[Dataset records]

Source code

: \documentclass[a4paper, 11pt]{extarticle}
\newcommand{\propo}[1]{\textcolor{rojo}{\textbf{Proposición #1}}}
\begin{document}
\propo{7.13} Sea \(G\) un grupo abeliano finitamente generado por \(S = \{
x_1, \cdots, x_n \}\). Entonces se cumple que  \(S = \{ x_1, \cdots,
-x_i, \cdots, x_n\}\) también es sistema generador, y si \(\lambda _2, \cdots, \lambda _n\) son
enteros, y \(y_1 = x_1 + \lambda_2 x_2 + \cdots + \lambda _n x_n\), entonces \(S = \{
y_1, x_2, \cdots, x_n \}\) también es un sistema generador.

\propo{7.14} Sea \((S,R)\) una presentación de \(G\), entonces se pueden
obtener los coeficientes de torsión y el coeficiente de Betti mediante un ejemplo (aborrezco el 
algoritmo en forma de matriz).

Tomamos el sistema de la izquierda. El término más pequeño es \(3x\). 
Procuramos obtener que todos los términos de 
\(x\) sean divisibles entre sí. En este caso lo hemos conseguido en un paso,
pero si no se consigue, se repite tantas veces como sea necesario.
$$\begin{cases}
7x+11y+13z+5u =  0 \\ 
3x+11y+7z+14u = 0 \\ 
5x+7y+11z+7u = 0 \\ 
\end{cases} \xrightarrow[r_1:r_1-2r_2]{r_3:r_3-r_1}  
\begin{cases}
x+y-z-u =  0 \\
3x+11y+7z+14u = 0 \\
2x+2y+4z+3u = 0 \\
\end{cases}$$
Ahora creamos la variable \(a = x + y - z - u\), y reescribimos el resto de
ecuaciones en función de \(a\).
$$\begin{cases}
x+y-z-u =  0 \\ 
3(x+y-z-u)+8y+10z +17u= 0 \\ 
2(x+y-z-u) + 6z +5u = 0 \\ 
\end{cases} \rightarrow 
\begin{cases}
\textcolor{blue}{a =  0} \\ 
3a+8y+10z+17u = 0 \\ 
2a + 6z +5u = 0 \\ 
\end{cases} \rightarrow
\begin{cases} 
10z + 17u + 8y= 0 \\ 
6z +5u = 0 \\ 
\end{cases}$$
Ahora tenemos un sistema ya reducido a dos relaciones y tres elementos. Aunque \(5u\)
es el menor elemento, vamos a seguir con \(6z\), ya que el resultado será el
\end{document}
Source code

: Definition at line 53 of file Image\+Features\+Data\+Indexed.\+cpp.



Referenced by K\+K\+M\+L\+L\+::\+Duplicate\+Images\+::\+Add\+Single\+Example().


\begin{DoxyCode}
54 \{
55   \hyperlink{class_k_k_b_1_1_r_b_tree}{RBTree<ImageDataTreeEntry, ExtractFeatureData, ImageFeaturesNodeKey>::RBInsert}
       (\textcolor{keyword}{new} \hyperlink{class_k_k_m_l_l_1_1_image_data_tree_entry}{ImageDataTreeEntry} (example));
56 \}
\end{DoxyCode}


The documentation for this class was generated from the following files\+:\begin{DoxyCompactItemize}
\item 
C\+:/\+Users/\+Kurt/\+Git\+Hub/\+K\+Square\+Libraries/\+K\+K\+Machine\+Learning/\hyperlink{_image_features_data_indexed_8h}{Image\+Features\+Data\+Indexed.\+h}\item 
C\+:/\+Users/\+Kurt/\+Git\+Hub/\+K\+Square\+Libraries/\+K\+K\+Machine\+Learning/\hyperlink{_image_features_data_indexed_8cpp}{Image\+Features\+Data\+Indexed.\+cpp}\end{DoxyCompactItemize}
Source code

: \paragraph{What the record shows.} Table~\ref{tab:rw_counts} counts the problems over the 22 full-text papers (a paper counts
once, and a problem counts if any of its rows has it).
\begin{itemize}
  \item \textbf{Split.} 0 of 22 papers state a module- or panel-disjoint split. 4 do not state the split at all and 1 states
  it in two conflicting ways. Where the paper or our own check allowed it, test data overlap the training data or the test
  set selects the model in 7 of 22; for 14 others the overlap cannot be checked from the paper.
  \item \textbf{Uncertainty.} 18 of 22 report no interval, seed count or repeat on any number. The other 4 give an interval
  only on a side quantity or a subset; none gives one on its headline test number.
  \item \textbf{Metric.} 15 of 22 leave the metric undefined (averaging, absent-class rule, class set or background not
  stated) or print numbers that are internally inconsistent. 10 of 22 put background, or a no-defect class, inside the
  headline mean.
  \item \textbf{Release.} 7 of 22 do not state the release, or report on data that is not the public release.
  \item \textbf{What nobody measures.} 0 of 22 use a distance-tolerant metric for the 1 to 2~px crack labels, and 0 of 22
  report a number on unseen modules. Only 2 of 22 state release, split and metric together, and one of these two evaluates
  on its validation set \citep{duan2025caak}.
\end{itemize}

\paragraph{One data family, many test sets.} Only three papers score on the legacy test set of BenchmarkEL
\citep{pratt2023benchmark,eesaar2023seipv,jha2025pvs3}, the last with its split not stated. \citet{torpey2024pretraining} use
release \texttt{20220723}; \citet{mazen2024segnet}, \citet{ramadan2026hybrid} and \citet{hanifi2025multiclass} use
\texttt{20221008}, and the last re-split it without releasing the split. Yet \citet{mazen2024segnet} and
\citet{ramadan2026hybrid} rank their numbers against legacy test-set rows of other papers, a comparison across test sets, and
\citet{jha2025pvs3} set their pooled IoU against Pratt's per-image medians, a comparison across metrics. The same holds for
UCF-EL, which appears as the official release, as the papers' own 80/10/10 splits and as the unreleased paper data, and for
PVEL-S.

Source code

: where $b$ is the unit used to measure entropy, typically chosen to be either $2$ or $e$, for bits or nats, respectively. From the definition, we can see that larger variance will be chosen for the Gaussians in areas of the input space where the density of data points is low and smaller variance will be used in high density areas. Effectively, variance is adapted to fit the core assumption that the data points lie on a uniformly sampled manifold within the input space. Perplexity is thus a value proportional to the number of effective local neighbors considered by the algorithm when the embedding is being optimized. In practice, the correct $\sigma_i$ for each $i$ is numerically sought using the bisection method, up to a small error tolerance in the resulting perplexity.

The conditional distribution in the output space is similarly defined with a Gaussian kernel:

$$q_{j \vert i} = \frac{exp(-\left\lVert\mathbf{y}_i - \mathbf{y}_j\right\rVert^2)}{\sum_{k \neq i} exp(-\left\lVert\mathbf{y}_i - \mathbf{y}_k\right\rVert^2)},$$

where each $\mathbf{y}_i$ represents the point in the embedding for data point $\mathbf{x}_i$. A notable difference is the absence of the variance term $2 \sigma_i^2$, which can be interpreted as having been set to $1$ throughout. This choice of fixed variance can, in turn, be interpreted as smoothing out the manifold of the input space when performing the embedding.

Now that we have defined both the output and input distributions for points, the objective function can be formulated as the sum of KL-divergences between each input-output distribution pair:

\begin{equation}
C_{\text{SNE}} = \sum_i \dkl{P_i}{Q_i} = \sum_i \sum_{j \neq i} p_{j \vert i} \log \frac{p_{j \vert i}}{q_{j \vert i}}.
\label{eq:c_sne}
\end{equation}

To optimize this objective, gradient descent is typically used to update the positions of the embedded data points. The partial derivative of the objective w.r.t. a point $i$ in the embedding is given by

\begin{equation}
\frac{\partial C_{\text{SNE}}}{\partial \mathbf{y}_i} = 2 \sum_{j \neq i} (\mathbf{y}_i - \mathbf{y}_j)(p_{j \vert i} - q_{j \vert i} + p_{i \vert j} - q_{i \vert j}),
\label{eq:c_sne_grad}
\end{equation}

[/Dataset records]
[Dataset records]

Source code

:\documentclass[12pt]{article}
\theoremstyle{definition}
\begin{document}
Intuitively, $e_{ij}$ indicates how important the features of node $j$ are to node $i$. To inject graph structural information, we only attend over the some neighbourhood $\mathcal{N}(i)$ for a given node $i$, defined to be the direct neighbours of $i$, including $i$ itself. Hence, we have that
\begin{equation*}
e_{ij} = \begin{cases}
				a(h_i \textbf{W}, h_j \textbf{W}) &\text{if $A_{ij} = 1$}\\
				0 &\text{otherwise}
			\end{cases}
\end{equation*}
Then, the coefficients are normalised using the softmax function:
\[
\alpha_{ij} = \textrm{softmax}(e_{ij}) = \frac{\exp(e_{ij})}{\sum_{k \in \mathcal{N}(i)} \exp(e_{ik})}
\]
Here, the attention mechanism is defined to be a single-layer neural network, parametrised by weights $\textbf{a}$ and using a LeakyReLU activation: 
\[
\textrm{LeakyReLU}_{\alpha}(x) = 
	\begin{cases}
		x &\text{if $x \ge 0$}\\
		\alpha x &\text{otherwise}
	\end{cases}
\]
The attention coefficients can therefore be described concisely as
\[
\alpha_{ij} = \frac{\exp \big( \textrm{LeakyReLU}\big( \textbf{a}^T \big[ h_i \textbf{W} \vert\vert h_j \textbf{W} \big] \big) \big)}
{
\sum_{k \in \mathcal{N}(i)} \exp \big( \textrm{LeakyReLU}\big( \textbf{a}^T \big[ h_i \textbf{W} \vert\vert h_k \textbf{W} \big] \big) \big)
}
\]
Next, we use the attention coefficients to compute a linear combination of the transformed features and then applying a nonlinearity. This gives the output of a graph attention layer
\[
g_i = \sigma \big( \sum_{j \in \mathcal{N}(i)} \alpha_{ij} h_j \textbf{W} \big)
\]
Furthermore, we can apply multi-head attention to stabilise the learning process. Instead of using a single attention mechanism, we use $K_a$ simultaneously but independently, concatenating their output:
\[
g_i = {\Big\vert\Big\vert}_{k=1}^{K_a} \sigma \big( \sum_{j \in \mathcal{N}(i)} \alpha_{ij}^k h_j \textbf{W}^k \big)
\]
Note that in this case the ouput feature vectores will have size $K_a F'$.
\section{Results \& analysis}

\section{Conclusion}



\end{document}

[/Dataset records]
[Dataset records]

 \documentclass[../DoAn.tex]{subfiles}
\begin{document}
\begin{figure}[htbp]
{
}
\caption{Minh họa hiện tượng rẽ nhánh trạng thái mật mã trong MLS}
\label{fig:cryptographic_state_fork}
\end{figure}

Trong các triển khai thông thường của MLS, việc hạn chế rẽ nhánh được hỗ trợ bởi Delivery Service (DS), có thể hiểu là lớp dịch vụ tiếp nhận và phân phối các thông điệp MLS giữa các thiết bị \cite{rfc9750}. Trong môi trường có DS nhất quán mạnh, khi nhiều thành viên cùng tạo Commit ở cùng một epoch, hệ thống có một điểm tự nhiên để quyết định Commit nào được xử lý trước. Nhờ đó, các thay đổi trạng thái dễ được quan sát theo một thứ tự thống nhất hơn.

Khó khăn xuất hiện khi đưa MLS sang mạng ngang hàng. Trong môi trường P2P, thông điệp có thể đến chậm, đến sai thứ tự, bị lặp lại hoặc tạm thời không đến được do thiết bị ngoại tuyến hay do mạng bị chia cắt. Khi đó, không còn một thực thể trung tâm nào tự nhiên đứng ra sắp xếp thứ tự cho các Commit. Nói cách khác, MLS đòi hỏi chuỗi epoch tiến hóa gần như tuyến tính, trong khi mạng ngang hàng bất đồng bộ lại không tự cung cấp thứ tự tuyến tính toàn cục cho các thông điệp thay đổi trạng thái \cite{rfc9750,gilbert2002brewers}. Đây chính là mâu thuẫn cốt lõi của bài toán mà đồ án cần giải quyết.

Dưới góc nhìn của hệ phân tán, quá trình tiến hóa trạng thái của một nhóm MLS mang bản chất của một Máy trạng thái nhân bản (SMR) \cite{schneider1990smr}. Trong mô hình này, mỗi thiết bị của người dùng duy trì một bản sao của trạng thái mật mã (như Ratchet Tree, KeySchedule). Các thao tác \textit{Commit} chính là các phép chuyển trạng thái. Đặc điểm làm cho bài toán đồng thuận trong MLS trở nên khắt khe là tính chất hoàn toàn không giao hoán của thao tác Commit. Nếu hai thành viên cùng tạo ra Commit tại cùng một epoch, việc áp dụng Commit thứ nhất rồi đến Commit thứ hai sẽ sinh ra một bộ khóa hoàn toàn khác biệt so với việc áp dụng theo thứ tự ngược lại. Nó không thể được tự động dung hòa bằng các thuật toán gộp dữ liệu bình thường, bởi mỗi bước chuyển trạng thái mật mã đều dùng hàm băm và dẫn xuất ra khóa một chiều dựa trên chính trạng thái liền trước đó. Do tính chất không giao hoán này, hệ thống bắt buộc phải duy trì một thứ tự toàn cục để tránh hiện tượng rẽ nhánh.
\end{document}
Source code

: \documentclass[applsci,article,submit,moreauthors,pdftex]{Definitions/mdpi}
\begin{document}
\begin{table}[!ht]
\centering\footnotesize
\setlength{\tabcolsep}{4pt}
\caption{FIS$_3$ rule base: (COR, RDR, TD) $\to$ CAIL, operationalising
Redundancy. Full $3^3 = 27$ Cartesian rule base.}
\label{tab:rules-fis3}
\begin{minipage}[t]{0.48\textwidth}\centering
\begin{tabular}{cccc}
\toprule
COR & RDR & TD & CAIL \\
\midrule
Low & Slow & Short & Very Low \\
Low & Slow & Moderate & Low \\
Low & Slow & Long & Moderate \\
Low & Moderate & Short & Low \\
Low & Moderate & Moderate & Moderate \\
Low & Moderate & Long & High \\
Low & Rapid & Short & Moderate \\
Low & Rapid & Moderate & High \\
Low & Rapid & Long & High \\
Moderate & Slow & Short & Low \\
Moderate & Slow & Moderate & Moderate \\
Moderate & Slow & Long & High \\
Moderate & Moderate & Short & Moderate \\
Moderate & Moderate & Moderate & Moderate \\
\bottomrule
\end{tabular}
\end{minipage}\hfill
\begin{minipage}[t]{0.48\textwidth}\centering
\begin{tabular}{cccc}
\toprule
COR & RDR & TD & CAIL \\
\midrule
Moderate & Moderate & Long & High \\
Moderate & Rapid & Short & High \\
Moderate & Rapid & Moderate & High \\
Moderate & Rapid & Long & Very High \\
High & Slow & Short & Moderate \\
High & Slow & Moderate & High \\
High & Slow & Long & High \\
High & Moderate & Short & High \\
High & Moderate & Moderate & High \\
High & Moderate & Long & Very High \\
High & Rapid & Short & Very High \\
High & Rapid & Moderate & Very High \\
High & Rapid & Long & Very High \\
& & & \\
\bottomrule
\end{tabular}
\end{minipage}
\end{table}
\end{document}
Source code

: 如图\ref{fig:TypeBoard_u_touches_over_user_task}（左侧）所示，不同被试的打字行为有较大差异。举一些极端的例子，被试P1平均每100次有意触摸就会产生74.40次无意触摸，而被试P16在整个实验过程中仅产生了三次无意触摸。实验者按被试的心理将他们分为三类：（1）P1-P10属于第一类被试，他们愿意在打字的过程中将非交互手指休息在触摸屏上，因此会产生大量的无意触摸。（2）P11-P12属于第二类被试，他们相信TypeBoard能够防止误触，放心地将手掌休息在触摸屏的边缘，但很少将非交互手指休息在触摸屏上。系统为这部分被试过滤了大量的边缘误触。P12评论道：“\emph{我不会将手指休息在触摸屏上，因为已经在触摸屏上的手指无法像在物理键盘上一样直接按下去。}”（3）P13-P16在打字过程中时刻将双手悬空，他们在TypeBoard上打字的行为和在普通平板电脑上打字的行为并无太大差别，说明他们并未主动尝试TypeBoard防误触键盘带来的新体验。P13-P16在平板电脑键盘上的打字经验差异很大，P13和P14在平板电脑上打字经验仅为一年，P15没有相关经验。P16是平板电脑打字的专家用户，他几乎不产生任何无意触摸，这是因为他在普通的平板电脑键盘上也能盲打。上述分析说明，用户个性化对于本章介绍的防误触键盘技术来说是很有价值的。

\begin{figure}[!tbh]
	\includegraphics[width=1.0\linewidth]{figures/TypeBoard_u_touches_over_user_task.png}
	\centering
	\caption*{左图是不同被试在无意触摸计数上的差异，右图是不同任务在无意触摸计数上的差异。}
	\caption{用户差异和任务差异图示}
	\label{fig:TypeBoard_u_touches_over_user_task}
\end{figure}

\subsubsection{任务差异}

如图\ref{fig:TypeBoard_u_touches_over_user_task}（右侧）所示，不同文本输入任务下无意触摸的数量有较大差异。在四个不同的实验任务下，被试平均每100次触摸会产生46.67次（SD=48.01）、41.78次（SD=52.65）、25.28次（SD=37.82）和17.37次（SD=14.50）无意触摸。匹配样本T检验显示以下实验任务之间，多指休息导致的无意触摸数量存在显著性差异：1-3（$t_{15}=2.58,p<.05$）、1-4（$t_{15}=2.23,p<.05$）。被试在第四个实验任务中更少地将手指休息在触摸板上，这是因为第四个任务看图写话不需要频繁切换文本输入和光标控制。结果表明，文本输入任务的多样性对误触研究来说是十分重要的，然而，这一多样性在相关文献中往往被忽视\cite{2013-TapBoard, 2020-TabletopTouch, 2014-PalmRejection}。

[/Dataset records]

The task. Work out how many lines in the listing contain "generador", then write down that number and nothing else.

Answer box. 2